→ Your instructions: Scan the listing below for the word "manage" and copy every line that has it.

→ Data section:
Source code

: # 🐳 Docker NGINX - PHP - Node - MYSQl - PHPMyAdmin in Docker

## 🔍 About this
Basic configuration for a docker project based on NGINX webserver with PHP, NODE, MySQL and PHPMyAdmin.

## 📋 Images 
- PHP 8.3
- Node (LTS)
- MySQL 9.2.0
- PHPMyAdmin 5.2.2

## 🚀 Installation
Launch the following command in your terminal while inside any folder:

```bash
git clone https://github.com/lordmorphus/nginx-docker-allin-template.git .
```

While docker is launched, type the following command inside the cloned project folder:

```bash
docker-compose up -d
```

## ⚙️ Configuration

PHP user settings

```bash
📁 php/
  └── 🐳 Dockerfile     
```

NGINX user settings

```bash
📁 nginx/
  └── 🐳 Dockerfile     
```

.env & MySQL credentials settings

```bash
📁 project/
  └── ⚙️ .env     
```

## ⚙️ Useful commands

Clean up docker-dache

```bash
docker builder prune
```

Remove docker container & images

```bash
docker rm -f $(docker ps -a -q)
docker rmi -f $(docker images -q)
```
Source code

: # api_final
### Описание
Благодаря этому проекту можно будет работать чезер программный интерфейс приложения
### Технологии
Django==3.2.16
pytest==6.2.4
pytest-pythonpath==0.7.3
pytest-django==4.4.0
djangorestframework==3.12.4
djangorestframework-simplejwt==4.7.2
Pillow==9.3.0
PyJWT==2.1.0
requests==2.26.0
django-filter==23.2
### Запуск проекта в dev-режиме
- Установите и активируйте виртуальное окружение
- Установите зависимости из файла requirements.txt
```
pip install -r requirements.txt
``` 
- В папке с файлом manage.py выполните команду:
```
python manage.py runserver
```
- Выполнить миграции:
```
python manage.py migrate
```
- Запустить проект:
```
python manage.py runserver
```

--

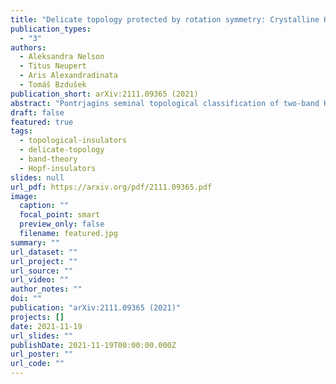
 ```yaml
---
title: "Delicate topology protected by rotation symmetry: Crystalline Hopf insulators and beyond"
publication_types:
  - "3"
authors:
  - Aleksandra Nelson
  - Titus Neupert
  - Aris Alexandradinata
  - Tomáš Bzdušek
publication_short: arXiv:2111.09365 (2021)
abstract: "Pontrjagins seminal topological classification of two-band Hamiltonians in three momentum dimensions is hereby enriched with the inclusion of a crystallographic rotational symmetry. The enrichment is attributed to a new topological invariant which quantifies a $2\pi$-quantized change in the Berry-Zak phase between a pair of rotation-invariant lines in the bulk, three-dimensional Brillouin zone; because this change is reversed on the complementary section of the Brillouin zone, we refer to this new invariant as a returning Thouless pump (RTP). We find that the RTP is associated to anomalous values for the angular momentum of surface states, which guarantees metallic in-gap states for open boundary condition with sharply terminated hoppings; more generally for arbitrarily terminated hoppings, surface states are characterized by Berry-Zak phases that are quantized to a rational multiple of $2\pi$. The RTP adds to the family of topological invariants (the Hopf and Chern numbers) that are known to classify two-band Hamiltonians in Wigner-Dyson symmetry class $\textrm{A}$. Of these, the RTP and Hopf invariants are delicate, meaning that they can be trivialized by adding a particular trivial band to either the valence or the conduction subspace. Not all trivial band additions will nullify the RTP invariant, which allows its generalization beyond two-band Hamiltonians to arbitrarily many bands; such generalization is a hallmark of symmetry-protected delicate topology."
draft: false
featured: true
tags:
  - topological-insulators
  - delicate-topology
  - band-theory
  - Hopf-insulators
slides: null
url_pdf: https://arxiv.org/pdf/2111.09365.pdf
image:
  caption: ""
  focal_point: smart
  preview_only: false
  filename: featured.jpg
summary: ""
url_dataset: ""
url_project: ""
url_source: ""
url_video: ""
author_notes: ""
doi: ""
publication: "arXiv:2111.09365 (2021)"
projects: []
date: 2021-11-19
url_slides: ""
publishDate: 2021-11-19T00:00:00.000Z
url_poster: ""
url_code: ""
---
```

--

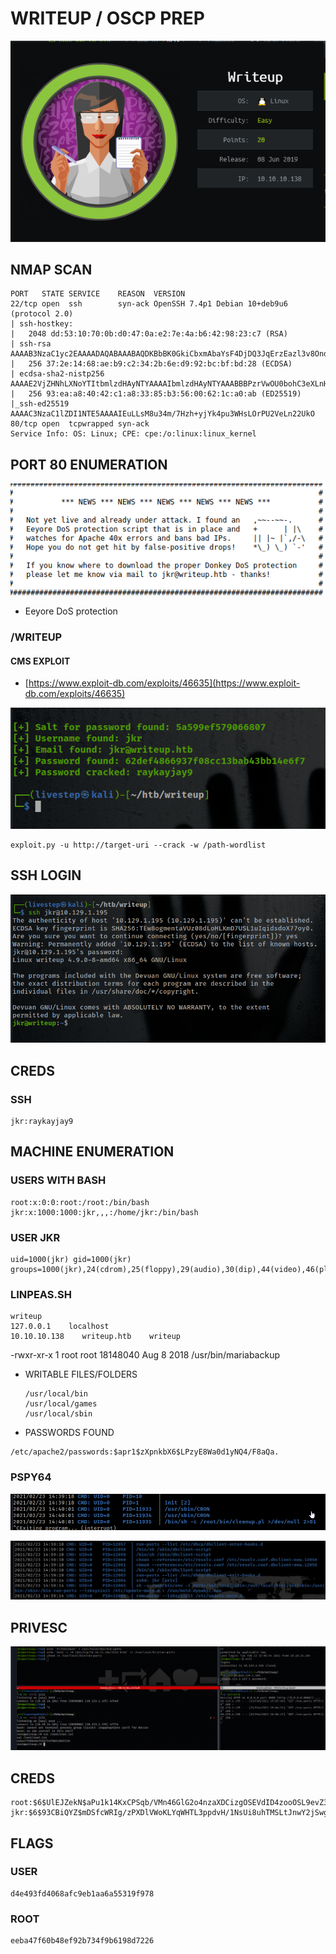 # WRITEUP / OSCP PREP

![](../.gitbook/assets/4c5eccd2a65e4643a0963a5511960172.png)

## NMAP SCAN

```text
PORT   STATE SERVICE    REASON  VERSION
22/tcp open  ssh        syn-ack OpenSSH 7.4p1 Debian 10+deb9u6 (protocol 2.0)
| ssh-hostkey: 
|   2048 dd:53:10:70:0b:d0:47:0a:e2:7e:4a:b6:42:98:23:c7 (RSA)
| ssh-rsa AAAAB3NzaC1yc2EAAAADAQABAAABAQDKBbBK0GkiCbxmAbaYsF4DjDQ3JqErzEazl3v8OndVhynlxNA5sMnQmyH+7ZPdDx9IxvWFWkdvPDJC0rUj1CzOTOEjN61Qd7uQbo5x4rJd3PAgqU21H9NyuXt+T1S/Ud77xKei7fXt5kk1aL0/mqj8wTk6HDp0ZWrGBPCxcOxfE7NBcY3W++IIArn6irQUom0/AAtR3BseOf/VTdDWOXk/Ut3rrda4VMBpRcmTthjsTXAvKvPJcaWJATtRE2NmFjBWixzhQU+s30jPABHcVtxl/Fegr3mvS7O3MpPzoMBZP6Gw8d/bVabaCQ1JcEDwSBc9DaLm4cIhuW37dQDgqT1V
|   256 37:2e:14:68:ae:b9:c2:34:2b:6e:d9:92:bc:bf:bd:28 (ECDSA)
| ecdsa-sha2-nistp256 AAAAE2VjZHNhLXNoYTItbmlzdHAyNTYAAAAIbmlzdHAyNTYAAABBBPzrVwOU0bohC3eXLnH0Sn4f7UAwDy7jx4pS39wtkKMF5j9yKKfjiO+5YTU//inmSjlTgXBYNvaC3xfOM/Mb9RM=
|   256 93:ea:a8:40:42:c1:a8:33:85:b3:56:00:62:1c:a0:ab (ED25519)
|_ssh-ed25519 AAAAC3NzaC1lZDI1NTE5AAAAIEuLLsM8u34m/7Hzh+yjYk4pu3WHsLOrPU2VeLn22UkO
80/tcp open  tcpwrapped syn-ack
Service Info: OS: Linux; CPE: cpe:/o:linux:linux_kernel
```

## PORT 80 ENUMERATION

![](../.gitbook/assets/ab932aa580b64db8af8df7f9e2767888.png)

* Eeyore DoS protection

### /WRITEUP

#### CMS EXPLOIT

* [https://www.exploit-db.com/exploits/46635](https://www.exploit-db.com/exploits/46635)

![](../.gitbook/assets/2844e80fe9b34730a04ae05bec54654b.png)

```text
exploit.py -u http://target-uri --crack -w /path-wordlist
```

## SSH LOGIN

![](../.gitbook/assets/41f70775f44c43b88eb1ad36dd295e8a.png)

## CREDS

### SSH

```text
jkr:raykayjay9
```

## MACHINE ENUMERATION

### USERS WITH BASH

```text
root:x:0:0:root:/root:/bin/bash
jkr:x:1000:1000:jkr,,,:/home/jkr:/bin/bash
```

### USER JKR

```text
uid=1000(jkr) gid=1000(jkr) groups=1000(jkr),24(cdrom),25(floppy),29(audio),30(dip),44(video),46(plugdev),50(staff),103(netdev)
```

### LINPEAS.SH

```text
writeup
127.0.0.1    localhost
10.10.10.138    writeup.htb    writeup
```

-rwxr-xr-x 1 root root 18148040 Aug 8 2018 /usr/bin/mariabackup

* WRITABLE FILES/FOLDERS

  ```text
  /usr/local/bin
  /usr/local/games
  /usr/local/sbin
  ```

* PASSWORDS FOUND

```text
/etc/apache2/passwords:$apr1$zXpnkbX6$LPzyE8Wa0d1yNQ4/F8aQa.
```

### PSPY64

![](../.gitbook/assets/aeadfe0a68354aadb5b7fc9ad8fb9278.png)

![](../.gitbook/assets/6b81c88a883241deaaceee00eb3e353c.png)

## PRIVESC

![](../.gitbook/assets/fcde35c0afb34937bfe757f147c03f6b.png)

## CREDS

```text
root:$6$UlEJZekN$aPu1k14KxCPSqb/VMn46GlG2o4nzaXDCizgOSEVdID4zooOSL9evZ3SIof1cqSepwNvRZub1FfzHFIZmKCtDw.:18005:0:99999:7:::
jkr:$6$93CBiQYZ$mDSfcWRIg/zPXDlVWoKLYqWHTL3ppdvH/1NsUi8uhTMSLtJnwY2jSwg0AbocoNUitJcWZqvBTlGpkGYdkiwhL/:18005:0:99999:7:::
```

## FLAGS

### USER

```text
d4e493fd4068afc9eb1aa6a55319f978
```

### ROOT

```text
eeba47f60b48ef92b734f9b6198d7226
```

→ Response:
- В папке с файлом manage.py выполните команду:
python manage.py runserver
python manage.py migrate
python manage.py runserver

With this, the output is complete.